Commentary

Invodo's Logical Pitch: Show Consumers How It Works and They Just Might Buy It

There was an 70s funk group called Cameo and in one song, the lead singer laments to his ungrateful girlfriend that, “ I bought you things I couldn’t even pronounce.”  

Man, I can relate.  My nightmare is to meet a woman named Siobhan at an Au Bon Pain. Then I would buy lunch for a woman whose name I would guess is Seeoban and that we were eating at a restaurant that had something to do with kinky sex and French bread.

I need instruction and demonstrations. That’s why I have a built-in interest in Invodo, the Austin-based business video experts who have carved out a nice market devising consumer-friendly videos for businesses to deal with goods and products whose use might be clear but whose operation is totally baffling, and doing viewer research to make sure they’re hitting the right targets.

 Your other best option for information, Invodo CEO Craig Wax says, is the store clerk and that is quite a crap shoot.  

As a kind of bottom line, people who buy a product would like to have the sense that they will be able to use it.

A little while ago, Invodo issued a set of  rules of consumer engagement with video. It sort of goes without saying that some of these stats are Invodo-serving but if they were illogical or didn’t ring true, I’d just call them on it.

Their research says 67% of consumers engage with video regularly and 45% have watched at least five product videos over the past three months. And while we are increasingly being told the PC is as dead as CompuServe, when asked over what kind of device they watched a product video on, 81% said it was a PC.

Invodo’s vice president of marketing Russ Somers says. ‘Of all the data we got back, I think that PC stat is the one I would have least guessed.”

 But consumers use all the devices, of course. Some 62% say they get enough product data from a video on tablet to be sold on making a purchase; 57% can make that decision after watching on a smatrphone.

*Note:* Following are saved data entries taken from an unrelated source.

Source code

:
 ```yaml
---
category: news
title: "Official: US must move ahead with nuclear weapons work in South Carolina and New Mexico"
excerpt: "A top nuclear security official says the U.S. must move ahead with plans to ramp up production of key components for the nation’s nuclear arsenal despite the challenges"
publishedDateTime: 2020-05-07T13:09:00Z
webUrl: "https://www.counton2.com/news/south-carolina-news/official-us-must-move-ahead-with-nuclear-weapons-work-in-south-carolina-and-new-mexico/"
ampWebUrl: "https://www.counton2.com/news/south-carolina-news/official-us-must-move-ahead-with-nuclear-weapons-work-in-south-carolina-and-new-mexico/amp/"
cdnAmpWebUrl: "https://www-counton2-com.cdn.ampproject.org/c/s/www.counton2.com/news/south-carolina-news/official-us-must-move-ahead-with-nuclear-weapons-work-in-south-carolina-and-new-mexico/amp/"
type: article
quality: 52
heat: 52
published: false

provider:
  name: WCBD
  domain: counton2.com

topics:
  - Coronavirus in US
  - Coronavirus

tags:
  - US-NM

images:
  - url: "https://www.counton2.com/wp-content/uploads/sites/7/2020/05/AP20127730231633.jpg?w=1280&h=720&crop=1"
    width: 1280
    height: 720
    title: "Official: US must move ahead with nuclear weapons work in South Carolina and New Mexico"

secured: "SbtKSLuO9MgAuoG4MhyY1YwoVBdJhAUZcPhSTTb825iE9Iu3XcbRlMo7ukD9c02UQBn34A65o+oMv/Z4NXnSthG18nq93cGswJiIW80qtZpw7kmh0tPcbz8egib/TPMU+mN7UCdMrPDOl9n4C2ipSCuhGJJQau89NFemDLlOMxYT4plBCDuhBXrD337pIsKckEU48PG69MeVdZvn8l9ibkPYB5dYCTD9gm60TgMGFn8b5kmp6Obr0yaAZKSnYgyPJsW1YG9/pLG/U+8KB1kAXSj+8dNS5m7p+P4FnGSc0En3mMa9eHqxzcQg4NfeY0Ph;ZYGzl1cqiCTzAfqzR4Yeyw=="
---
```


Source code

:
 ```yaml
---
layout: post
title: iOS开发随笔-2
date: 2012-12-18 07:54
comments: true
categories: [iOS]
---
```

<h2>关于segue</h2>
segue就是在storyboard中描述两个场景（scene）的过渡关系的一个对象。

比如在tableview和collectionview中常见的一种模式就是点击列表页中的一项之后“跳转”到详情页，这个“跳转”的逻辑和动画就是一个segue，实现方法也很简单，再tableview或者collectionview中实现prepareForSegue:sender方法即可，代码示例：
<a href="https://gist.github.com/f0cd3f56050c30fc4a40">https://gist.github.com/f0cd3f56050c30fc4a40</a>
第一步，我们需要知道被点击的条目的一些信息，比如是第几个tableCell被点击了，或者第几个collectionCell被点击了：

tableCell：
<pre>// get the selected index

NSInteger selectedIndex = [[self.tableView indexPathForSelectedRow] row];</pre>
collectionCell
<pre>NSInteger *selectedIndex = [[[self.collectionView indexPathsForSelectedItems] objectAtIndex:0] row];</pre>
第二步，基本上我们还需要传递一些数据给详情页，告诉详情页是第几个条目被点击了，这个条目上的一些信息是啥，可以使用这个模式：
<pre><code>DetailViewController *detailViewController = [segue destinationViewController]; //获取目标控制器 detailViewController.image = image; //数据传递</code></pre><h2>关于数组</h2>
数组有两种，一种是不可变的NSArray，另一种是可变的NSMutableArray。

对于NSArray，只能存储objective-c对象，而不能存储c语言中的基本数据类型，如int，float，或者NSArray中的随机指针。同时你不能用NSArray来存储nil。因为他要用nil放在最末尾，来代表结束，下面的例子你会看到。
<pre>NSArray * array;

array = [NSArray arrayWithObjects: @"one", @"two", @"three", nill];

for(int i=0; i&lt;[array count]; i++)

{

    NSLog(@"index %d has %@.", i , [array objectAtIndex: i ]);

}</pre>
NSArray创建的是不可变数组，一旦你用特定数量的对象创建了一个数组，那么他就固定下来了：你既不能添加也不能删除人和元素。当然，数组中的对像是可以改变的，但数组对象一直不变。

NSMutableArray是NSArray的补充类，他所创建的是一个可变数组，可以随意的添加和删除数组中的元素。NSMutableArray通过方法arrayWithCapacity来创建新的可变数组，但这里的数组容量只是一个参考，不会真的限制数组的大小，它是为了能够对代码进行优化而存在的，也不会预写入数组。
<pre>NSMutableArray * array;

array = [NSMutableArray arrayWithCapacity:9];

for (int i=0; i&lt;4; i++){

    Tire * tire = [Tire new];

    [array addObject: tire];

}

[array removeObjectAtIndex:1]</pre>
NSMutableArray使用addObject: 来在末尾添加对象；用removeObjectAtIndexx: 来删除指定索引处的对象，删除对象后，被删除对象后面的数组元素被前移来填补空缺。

Wax says if he had to tell a client the one place to put a product video, it would still be on the client’s Website, not on YouTube. But that’s not really the best advice. The best advice is to put it on the Website, and YouTube and on a retailer’s site if you can do it, and everywhere else it can go.

There are a few other rules, common-sensical enough. Wax and Somers insist you should make product videos that are longer than 30 seconds if it’s doing some work. Not that you’re blabbering on, but that you’re showing the features, explaining the benefits, comparing it against the alternatives. The buyer is there to be sold. They don’t’ have all day, but 37% will watch a video that goes for three minutes. Much longer than that, it seems to me, and you are getting into the War and Peace neighborhood.

Invodo did a Whitepaper with the e-Tailing Group that also showed that 57%  of consumers are more confident if they watch a video before making the buy, 52% are more likely to stay on a Website if there’s a product demonstration offered, and just generally, that consumers like to see how things work before they buy them. This is the no-brainer revelation of the week. Speaking as a consumer, I need all the help I can get, though it just might be that I’m a hopeless case.